Town in Price County, Wisconsin, US

Catawba is a town in Price County, Wisconsin, United States. The population was 247 at the 2020 census. The Village of Catawba is located within the town.

==Geography==
According to the United States Census Bureau, the town has a total area of 50.0 square miles (129.5 km^{2}), of which 50.0 square miles (129.4 km^{2}) is land and 0.04 square miles (0.1 km^{2}) (0.04%) is water.

==History==
Some of the earliest European Americans to walk the land that would become Catawba were the U.S. government's surveyors. In 1847 they surveyed the outlines of the 6-mile blocks on foot with chain and compass. Others came back in 1855 to survey all the section lines. When done, the deputy surveyor filed this general description of the northern six miles of what would become Catawba:
This Township contains numerous Tamarack W. Cedar and Alder Swamps all of which are unfit for cultivation.
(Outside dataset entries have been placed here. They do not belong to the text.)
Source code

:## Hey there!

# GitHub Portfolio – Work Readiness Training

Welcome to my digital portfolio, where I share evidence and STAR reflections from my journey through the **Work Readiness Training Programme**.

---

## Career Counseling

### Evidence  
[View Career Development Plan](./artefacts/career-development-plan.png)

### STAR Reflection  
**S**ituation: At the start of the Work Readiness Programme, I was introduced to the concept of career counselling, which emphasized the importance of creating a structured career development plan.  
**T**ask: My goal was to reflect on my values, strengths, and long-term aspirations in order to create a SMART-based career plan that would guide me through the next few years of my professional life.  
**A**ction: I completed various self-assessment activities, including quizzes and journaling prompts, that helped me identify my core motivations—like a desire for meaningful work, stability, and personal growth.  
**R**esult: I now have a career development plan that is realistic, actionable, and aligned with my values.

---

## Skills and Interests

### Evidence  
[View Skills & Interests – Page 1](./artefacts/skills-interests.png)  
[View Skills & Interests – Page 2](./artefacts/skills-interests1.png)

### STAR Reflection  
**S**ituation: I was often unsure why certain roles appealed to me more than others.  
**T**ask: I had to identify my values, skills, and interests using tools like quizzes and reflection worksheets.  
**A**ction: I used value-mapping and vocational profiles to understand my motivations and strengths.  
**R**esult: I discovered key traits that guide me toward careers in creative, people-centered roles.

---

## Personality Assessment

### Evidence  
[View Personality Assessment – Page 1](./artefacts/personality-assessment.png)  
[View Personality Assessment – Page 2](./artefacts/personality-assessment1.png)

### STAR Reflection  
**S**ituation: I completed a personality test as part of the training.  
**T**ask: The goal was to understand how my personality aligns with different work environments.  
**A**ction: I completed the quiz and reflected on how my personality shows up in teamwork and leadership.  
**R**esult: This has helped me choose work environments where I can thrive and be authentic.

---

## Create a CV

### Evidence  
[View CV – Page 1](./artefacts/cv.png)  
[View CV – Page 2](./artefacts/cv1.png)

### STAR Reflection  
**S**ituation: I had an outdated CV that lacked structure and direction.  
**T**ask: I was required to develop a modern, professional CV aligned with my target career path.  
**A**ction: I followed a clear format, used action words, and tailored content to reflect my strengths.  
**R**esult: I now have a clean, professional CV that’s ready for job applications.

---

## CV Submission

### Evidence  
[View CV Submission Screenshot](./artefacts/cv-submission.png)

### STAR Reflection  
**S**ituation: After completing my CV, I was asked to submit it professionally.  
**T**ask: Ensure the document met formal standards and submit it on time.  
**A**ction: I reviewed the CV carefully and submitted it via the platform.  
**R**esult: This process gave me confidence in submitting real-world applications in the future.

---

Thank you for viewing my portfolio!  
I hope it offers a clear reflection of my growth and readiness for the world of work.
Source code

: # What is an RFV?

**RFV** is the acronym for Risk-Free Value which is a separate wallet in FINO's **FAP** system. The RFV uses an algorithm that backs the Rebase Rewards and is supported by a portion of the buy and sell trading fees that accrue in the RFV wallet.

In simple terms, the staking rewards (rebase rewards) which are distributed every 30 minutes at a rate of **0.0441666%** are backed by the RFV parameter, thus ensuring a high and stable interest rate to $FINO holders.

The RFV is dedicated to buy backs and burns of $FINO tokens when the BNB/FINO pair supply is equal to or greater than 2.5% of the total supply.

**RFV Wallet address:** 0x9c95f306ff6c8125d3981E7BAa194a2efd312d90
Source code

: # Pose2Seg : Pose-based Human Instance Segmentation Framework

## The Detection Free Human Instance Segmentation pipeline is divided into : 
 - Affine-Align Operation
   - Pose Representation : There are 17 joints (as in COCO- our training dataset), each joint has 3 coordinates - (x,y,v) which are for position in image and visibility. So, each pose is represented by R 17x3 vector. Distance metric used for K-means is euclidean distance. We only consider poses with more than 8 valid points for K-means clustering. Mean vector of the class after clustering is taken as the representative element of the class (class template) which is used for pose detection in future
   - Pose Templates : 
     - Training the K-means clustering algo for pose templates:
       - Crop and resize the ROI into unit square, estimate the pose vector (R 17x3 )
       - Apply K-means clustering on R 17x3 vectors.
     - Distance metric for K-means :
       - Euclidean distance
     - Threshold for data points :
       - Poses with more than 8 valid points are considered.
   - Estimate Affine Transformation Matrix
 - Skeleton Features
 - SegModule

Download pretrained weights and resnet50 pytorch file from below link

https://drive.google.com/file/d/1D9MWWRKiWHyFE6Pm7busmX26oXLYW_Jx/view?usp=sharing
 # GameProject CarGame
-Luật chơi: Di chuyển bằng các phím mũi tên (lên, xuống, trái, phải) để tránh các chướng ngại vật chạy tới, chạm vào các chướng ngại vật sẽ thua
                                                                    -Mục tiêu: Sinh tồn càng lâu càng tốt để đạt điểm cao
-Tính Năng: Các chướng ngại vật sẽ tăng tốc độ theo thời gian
The Surface is generally level and the soil poor 2d rate. Timber is chiefly Birch Hemlock Sugar Lind and Elm also some Pine.
In 1858 another team of surveyors surveyed the section lines of the 6-mile square that is part of the south end of Catawba, and filed this general description:
This Township contains Several Swamp of conisderable extent. Tamarac Cedar and Spruce are the principal ones. These Swamps are generally unfit for cultivation or for Timber it being to Small for any purpose(?). The Surface is generally level some parts stony especially along the River; Soil mostly 2nd rate except on some of the maple Ridge, it is first rate. Timber Chiefly Hemlock, Birch, Maple, Pine, Tamarac and Cedar. There an extensive Windfall the Southern Portion of this Township. Timber mostly rotted away and grown up to second growth Poplar and Fir. There is a Stream of considerable extent flows through this Township entering near the North East corner and runs in a South Westerly and Westerly direction. It is a narrow Deep Stream and very rapid not very good for forming motive powers for mills in this Township. There are numerous Small stream running into this from swamps (?).

==Demographics==
As of the census of 2000, there were 283 people, 109 households, and 75 families residing in the town. The population density was 5.7 people per square mile (2.2/km^{2}). There were 162 housing units at an average density of 3.2 per square mile (1.3/km^{2}). The racial makeup of the town was 98.59% White, 0.35% Black or African American, 0.35% Native American, 0.35% Pacific Islander, and 0.35% from two or more races. 0.35% of the population were Hispanic or Latino of any race. 48.9% were of German, 10.3% Polish, 9.4% Norwegian, 7.3% Dutch, 5.6% American and 5.2% Czech ancestry.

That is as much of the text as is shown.